In the early years of the armed movement, responsibility was placed on the shoulders of the “three bad sardars”, a political narrative built around tribal chiefs accused of obstructing development and fueling rebellion. The conflict was framed as the work of a handful of tribal leaders resisting the writ of the state.

After the killing of Akbar Bugti in a military operation in 2006, that narrative began to collapse. His death became a turning point in Balochistan’s conflict and is widely seen as having intensified the insurgency across the province. The blame then shifted from sardars to “angry Baloch nationalists”, particularly an educated and politically mobilized youth.

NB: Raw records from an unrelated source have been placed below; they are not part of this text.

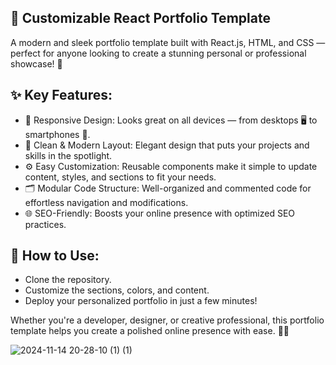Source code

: ## 🚀 Customizable React Portfolio Template
A modern and sleek portfolio template built with React.js, HTML, and CSS — perfect for anyone looking to create a stunning personal or professional showcase! 🌟

## ✨ Key Features:
- 📱 Responsive Design: Looks great on all devices — from desktops 🖥️ to smartphones 📱.
- 🎨 Clean & Modern Layout: Elegant design that puts your projects and skills in the spotlight.
- ⚙️ Easy Customization: Reusable components make it simple to update content, styles, and sections to fit your needs.
- 🗂️ Modular Code Structure: Well-organized and commented code for effortless navigation and modifications.
- 🌐 SEO-Friendly: Boosts your online presence with optimized SEO practices.

## 🔧 How to Use:
- Clone the repository.
- Customize the sections, colors, and content.
- Deploy your personalized portfolio in just a few minutes!

Whether you're a developer, designer, or creative professional, this portfolio template helps you create a polished online presence with ease. 💼✨

![2024-11-14 20-28-10 (1) (1)](https://github.com/user-attachments/assets/32c11043-8603-40de-8a4e-ff6d5cf1eb8c)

As enforced disappearances expanded and reports of extrajudicial killings mounted between 2008 and 2014, a generation of Baloch students, writers, and political workers became the focus of state suspicion. Human Rights Watch documented a persistent pattern of disappearances in which Baloch activists and students were allegedly targeted by security agencies. Among the most emblematic cases was the abduction and killing of Ghulam Mohammad Baloch, a senior leader of the Baloch National Movement (BNM), along with his companions Lala Munir Baloch and Sher Mohammad Baloch, whose bodies were found days after they were taken from a lawyer’s office in Turbat in April 2009. Their killings became a defining moment in Balochistan’s political memory. The years that followed were marked not only by disappearances but also by the discovery of mass graves, most notably in Tootak, Khuzdar, in 2014, where decomposed bodies were recovered, deepening fears among families of the disappeared and intensifying demands for truth and accountability. Many student leaders vanished. Others were killed. Campuses became spaces of fear rather than debate. 

Then came another explanation. The blame shifted again — this time toward ideas. Revolutionary literature, political texts, and nationalist writings were increasingly portrayed as the source of radicalization. Books were monitored. Student circles were watched. The debate itself became suspect.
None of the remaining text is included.